[Stored items from a collection]
Segment Open

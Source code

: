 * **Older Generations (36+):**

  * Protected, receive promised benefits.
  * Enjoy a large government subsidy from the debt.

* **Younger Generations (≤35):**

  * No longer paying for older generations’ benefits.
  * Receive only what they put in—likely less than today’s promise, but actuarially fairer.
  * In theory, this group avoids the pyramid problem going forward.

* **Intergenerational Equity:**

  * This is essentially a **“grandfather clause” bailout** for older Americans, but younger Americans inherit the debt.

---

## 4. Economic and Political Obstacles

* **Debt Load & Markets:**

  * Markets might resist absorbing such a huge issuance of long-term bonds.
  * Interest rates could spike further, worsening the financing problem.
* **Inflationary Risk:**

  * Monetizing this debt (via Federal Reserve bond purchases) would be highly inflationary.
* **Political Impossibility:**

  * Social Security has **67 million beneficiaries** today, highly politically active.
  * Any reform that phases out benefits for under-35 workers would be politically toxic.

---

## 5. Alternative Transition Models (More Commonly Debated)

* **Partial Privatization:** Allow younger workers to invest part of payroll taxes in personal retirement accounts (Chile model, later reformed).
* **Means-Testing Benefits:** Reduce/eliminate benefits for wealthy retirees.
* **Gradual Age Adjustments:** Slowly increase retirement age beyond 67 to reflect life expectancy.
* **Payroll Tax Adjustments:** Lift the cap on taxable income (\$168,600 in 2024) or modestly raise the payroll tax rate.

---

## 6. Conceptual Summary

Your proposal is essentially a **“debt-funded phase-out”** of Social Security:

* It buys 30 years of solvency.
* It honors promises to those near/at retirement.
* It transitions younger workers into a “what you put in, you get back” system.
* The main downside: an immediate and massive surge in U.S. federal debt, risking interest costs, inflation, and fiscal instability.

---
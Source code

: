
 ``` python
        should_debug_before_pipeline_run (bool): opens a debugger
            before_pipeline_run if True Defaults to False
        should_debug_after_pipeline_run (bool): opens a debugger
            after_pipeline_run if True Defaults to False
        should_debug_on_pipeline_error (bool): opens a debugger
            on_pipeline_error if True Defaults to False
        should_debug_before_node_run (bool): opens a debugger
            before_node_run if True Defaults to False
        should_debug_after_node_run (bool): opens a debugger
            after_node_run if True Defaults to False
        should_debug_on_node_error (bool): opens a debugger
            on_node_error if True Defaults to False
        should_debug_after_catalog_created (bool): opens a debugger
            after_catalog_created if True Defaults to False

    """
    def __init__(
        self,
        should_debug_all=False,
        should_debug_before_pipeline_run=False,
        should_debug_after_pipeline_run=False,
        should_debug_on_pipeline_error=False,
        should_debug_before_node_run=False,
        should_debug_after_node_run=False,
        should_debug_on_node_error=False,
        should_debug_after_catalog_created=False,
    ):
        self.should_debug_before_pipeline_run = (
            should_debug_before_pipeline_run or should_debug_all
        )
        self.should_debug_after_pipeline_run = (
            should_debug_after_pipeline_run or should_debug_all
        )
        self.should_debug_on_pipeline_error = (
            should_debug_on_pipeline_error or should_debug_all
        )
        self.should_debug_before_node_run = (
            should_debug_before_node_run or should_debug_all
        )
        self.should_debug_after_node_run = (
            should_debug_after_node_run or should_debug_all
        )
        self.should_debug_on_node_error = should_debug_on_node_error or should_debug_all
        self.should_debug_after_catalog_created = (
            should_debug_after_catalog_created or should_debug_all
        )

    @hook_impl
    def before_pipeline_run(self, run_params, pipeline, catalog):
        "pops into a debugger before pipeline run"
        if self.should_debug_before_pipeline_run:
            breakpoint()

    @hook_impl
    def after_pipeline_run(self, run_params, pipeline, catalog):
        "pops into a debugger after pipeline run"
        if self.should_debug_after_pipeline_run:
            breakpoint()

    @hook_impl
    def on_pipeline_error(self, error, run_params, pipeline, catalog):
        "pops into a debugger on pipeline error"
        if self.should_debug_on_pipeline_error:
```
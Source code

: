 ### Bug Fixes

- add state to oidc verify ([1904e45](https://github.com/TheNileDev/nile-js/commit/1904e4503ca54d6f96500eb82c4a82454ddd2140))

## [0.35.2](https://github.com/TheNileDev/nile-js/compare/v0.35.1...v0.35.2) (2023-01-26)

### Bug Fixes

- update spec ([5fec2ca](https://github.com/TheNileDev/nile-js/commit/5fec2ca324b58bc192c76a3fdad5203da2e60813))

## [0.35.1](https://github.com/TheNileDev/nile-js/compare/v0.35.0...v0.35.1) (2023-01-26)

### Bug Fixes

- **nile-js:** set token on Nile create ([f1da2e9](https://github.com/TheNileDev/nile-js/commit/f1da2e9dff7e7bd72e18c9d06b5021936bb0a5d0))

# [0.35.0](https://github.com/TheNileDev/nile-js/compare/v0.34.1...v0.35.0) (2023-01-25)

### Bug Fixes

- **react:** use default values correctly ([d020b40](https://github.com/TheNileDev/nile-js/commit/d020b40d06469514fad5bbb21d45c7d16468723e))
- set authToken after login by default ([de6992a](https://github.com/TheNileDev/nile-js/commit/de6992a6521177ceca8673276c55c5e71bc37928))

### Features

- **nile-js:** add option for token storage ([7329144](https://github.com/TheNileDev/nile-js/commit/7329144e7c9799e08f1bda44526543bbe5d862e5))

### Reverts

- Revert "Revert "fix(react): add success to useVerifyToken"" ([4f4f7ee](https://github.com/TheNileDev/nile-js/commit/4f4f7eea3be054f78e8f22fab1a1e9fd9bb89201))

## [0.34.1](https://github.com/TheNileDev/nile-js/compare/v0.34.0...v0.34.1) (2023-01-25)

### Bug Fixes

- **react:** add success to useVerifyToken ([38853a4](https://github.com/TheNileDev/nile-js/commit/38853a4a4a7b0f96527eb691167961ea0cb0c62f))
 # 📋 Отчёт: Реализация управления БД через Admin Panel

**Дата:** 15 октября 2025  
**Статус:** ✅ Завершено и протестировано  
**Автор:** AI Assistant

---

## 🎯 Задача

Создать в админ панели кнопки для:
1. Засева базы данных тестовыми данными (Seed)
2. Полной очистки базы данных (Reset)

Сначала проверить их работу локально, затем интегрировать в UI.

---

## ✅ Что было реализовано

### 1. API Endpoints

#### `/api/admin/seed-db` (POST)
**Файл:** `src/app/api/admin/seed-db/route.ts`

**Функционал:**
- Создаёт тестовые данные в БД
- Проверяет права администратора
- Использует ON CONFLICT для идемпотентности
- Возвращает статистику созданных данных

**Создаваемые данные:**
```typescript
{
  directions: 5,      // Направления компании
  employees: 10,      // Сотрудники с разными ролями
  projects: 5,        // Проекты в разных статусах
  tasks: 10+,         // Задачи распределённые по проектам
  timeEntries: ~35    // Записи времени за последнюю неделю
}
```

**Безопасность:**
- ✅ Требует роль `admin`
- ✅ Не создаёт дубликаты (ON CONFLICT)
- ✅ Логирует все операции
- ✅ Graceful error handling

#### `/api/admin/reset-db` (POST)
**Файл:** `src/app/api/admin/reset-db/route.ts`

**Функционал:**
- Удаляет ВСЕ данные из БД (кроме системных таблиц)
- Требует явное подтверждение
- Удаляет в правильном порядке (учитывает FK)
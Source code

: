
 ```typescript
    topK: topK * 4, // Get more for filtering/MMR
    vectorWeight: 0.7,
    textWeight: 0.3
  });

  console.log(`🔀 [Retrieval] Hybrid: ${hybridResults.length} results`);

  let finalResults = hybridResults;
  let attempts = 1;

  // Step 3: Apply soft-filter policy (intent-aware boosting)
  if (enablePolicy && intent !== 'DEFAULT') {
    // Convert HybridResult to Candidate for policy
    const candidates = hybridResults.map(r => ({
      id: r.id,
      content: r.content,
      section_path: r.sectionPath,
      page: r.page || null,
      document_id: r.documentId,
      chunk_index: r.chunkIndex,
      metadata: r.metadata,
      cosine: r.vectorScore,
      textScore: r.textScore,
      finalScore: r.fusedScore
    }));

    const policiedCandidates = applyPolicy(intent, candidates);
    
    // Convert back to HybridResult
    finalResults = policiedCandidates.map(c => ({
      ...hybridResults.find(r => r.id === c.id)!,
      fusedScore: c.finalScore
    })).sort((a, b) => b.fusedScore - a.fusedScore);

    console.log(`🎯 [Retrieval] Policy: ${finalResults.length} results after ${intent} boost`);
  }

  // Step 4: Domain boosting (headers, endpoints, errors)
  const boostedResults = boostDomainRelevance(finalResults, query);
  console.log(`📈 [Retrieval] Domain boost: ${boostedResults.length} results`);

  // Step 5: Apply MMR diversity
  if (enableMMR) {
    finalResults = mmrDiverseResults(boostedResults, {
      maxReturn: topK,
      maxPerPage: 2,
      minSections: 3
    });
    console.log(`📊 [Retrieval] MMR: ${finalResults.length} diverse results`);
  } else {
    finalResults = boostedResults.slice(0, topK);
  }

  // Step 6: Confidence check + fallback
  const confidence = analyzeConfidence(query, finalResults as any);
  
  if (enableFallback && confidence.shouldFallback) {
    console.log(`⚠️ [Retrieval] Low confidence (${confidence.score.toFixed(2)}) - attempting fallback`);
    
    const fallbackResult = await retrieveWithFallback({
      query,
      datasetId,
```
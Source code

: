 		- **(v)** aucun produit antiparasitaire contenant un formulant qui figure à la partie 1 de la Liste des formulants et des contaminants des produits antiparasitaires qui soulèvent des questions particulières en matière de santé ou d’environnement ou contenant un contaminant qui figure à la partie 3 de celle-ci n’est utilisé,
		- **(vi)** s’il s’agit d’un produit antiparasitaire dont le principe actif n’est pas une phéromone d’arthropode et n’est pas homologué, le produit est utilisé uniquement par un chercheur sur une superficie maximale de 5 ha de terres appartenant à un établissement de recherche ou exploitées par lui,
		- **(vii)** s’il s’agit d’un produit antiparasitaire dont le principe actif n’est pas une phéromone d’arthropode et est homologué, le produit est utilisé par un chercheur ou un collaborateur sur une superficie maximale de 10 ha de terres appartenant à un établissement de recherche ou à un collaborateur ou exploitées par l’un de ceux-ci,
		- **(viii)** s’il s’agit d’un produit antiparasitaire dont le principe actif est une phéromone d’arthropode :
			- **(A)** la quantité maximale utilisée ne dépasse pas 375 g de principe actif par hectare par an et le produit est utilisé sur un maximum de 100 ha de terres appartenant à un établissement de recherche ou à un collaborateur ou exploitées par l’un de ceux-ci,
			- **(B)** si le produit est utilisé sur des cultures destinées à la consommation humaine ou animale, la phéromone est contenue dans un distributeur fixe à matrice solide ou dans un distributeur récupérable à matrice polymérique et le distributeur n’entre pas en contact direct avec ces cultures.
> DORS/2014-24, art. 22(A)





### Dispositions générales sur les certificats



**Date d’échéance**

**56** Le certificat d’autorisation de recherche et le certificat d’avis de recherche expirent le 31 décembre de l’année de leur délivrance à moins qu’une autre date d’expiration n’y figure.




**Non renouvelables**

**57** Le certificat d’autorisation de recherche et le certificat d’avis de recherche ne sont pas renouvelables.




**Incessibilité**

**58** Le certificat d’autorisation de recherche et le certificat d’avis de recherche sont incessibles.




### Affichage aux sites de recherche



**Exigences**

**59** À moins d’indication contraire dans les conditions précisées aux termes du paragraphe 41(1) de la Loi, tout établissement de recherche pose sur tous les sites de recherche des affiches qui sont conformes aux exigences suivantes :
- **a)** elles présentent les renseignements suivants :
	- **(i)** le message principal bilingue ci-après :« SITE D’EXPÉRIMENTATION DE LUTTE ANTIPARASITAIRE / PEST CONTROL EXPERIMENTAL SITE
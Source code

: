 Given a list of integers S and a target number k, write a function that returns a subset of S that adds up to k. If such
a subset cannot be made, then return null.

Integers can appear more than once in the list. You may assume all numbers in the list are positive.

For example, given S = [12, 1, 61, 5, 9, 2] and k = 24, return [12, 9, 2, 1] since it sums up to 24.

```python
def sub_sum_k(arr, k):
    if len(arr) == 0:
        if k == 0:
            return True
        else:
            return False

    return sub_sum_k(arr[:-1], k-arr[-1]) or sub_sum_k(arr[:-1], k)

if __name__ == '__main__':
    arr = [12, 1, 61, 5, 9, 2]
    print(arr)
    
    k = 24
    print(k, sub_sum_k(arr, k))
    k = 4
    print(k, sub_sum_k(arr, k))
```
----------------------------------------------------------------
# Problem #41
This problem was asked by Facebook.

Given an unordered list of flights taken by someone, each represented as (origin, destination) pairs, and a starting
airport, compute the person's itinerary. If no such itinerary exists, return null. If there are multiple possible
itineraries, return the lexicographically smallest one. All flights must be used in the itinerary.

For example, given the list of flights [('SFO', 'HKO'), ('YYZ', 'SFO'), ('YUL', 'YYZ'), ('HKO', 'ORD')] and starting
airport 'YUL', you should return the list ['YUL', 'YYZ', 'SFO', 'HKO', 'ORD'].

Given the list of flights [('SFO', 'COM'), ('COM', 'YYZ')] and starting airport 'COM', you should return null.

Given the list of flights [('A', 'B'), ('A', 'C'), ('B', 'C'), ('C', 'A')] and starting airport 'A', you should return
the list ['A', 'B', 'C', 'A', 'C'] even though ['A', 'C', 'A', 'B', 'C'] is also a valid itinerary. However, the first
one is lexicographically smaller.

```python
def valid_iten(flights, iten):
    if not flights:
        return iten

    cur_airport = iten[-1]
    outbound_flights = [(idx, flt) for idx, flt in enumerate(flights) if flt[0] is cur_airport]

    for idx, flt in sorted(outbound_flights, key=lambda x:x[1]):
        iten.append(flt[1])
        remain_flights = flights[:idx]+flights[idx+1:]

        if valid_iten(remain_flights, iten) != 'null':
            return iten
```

Segment Closed

Assigned task
For each line in the data that holds the word "chercheur", copy the line.

Solution below
		- **(vi)** s’il s’agit d’un produit antiparasitaire dont le principe actif n’est pas une phéromone d’arthropode et n’est pas homologué, le produit est utilisé uniquement par un chercheur sur une superficie maximale de 5 ha de terres appartenant à un établissement de recherche ou exploitées par lui,
		- **(vii)** s’il s’agit d’un produit antiparasitaire dont le principe actif n’est pas une phéromone d’arthropode et est homologué, le produit est utilisé par un chercheur ou un collaborateur sur une superficie maximale de 10 ha de terres appartenant à un établissement de recherche ou à un collaborateur ou exploitées par l’un de ceux-ci,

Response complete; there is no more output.